» Aim of the exercise
Your answer should consist only of the line with "self.vrs_provider.setSlamRightCameraPlayer()" and the lines after it, reproduced exactly through the end of the entries below.

» Data excerpts

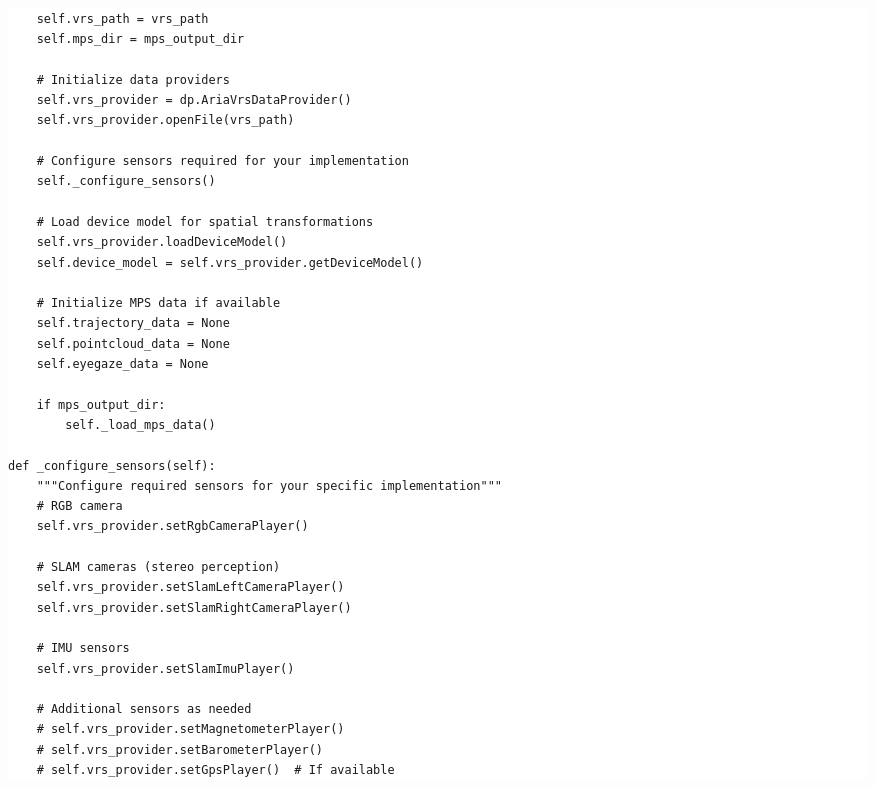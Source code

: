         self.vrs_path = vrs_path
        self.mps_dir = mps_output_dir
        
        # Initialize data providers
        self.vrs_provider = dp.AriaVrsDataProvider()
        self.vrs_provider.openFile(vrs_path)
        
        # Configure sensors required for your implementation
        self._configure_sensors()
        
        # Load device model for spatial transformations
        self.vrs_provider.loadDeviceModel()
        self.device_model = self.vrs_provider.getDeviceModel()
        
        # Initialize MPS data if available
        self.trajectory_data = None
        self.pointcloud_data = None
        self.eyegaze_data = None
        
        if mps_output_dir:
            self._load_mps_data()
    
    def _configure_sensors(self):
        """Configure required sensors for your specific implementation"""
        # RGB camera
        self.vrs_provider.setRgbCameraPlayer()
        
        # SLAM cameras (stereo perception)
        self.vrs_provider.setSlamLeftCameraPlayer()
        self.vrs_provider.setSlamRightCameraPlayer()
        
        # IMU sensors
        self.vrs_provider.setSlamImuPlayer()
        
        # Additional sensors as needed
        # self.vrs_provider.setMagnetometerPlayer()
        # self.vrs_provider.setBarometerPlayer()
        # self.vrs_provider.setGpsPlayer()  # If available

» Output of the exercise
        self.vrs_provider.setSlamRightCameraPlayer()
        
        # IMU sensors
        self.vrs_provider.setSlamImuPlayer()
        
        # Additional sensors as needed
        # self.vrs_provider.setMagnetometerPlayer()
        # self.vrs_provider.setBarometerPlayer()
        # self.vrs_provider.setGpsPlayer()  # If available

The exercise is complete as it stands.